Why Do Some Volcanoes Explode And Others Don’t?

Table of Contents (click to expand)

Whether a volcano explodes or simply oozes comes down to its magma. Runny, low-silica basaltic magma lets dissolved gas bubble out gently, so it erupts as flowing lava. Thick, high-silica magma traps that gas until the built-up pressure shatters the rock, producing a violent, explosive eruption.

The most creative explanation that I could come up with for volcanic eruption is that it is Mother Nature’s personal firework show!

Jokes aside, a volcanic eruption is a fascinating and dangerous phenomenon that can claim lives and change the planet itself.

Magma, Lava, volcano
source: Nicholas Greenaway/shutterstock.com

Volcanoes are mountains with a long vent, a columnar channel that runs from a reservoir of molten rock down in the crust or upper mantle up to the surface. This vent lets the magma stored beneath the volcano work its way up. However, the eruption story isn’t that simple.

Some volcanoes erupt with a loud explosion, while others spurt lava continuously or at intervals, but more peacefully. There are very few volcanoes that do not erupt, but are considered active nonetheless. The cause of this difference lies in the composition of each volcano’s magma.

Magma Chamber Underneath A Volcano

Volcanoes have a magma chamber underneath them. Magma is molten rock that also carries crystals, rock fragments and dissolved gases, and it is rich in elements like silicon, oxygen, iron, aluminum, magnesium and calcium. What melts the rock in the first place, you ask? Not Earth’s core (that sits thousands of kilometers down). Magma forms much closer to the surface, in the crust and upper mantle, where rock melts as pressure drops, water and other volatiles are added, or temperatures climb.

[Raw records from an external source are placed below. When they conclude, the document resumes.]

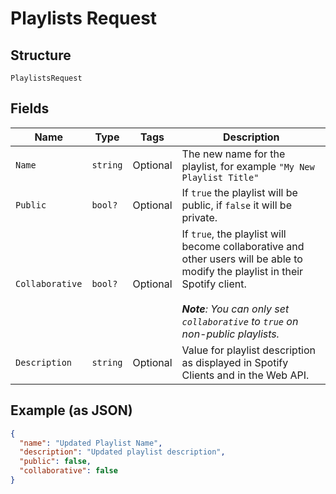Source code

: 
# Playlists Request

## Structure

`PlaylistsRequest`

## Fields

| Name | Type | Tags | Description |
|  --- | --- | --- | --- |
| `Name` | `string` | Optional | The new name for the playlist, for example `"My New Playlist Title"` |
| `Public` | `bool?` | Optional | If `true` the playlist will be public, if `false` it will be private. |
| `Collaborative` | `bool?` | Optional | If `true`, the playlist will become collaborative and other users will be able to modify the playlist in their Spotify client. <br/><br>_**Note**: You can only set `collaborative` to `true` on non-public playlists._ |
| `Description` | `string` | Optional | Value for playlist description as displayed in Spotify Clients and in the Web API. |

## Example (as JSON)

```json
{
  "name": "Updated Playlist Name",
  "description": "Updated playlist description",
  "public": false,
  "collaborative": false
}
```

Also, there are other processes that happen above, below, and inside the magma chamber that replenish the stores of magma, causing it to increase in volume and pressure.

source: designua/shutterstock.com
source: designua/shutterstock.com

Role Of Tectonic Plates In Volcanoes

Our Earth is wrapped in tectonic plates (huge slabs of rock, if you will) that span entire continents. There are seven major plates and a patchwork of smaller ones, all slowly grinding past, into, or away from each other. The places where the edges of these plates meet are far more prone to earthquakes and volcanic activity because of all that shifting.

Mountains that sit over these plate edges are more likely to be volcanic. As the plates move, rock can melt for a few reasons: the pressure on it drops as one plate pulls away from another, or water released from a sinking plate lowers the rock’s melting point. This molten rock collects in the magma chamber and adds to its volume.

Fresh batches of magma also rise into the chamber from below and recharge it, while inside the chamber some magma cools and crystallizes, with the denser crystals sinking through the molten slush. Over time, this recharge and the gas coming out of solution raise the pressure in the chamber.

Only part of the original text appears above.